PROMPT. Print the listing exactly, but only as far as the line containing "- **Impacto:** ALTO". The first line and that line are both included.

DATA RECORDS.
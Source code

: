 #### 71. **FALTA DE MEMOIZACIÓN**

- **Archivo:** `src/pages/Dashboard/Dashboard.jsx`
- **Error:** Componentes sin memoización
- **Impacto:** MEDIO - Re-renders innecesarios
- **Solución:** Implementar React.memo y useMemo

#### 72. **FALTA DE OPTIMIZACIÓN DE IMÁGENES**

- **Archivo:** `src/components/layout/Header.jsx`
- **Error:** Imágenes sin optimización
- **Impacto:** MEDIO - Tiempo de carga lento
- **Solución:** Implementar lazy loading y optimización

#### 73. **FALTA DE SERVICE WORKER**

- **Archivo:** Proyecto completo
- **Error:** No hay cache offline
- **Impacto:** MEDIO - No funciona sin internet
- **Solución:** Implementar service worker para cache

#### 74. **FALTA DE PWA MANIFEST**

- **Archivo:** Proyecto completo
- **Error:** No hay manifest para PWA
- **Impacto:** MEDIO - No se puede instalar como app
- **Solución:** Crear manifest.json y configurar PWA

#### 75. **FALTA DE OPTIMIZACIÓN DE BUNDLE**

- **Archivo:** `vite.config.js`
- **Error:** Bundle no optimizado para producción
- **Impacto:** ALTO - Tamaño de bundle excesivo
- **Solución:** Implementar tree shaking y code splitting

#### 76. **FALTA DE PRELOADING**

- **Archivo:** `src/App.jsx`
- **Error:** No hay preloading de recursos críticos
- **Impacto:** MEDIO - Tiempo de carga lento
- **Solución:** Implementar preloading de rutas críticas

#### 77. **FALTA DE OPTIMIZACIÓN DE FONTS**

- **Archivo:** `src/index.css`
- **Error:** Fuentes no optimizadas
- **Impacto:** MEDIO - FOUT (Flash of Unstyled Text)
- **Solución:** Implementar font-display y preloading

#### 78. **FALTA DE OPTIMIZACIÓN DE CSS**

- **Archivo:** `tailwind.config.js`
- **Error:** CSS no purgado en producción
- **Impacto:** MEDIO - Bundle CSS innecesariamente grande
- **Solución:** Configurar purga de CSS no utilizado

RESPONSE TO THIS TASK.
Source code

: #### 71. **FALTA DE MEMOIZACIÓN**

- **Archivo:** `src/pages/Dashboard/Dashboard.jsx`
- **Error:** Componentes sin memoización
- **Impacto:** MEDIO - Re-renders innecesarios
- **Solución:** Implementar React.memo y useMemo

#### 72. **FALTA DE OPTIMIZACIÓN DE IMÁGENES**

- **Archivo:** `src/components/layout/Header.jsx`
- **Error:** Imágenes sin optimización
- **Impacto:** MEDIO - Tiempo de carga lento
- **Solución:** Implementar lazy loading y optimización

#### 73. **FALTA DE SERVICE WORKER**

- **Archivo:** Proyecto completo
- **Error:** No hay cache offline
- **Impacto:** MEDIO - No funciona sin internet
- **Solución:** Implementar service worker para cache

#### 74. **FALTA DE PWA MANIFEST**

- **Archivo:** Proyecto completo
- **Error:** No hay manifest para PWA
- **Impacto:** MEDIO - No se puede instalar como app
- **Solución:** Crear manifest.json y configurar PWA

#### 75. **FALTA DE OPTIMIZACIÓN DE BUNDLE**

- **Archivo:** `vite.config.js`
- **Error:** Bundle no optimizado para producción
- **Impacto:** ALTO - Tamaño de bundle excesivo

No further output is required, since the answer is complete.